• **Exercise description**
Copy every line of the records that includes the word "epsilon".

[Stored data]
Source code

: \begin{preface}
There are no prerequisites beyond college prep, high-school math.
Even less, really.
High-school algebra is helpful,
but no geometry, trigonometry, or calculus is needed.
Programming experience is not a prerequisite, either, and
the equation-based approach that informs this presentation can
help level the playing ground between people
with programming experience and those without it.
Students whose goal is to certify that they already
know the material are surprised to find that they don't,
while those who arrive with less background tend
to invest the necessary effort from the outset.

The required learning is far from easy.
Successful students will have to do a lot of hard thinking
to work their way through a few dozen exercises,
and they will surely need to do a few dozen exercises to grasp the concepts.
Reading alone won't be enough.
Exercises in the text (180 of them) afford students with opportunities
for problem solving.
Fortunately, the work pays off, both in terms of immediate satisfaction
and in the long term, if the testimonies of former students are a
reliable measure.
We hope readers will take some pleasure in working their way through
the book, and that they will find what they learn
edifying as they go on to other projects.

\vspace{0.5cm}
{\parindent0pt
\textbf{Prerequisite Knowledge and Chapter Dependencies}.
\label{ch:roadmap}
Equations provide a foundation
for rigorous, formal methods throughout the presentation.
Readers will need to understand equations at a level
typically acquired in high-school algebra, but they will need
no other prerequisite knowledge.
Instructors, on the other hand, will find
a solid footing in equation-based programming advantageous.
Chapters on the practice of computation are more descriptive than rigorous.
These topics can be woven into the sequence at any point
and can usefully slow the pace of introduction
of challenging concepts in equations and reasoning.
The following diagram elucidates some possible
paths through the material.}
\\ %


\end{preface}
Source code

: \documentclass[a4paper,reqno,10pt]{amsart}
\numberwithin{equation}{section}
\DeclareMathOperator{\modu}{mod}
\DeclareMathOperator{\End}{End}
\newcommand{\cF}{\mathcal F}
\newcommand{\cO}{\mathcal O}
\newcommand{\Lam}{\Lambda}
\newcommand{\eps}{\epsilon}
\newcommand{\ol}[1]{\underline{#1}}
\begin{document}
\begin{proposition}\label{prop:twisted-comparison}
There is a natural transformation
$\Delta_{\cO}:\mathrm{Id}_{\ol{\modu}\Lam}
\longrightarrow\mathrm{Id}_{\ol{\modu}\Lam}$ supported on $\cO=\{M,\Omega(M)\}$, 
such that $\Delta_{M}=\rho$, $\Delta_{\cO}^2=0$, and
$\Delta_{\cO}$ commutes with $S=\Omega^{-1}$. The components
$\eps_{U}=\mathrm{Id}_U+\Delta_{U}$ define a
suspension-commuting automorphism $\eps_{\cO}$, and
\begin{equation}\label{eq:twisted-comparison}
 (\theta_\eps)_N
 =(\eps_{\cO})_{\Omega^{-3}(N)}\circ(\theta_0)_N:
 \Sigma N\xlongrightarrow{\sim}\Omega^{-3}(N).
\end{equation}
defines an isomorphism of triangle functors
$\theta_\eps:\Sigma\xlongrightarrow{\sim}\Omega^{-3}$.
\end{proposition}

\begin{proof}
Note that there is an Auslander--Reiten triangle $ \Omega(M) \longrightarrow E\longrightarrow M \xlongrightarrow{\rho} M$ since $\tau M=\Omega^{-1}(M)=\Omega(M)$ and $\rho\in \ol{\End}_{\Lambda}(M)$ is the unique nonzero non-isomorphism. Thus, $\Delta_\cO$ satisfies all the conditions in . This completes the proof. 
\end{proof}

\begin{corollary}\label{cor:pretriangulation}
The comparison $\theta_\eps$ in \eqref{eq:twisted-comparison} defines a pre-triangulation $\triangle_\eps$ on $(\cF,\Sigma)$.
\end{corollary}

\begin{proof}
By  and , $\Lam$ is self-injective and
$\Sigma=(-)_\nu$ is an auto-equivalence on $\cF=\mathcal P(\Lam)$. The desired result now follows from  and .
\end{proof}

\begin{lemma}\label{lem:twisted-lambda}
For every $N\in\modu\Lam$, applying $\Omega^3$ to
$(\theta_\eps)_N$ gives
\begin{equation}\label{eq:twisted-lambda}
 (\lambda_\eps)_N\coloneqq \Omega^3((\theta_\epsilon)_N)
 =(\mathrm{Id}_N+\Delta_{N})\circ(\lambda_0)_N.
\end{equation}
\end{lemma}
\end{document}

• **Final answer**
\newcommand{\eps}{\epsilon}
 (\lambda_\eps)_N\coloneqq \Omega^3((\theta_\epsilon)_N)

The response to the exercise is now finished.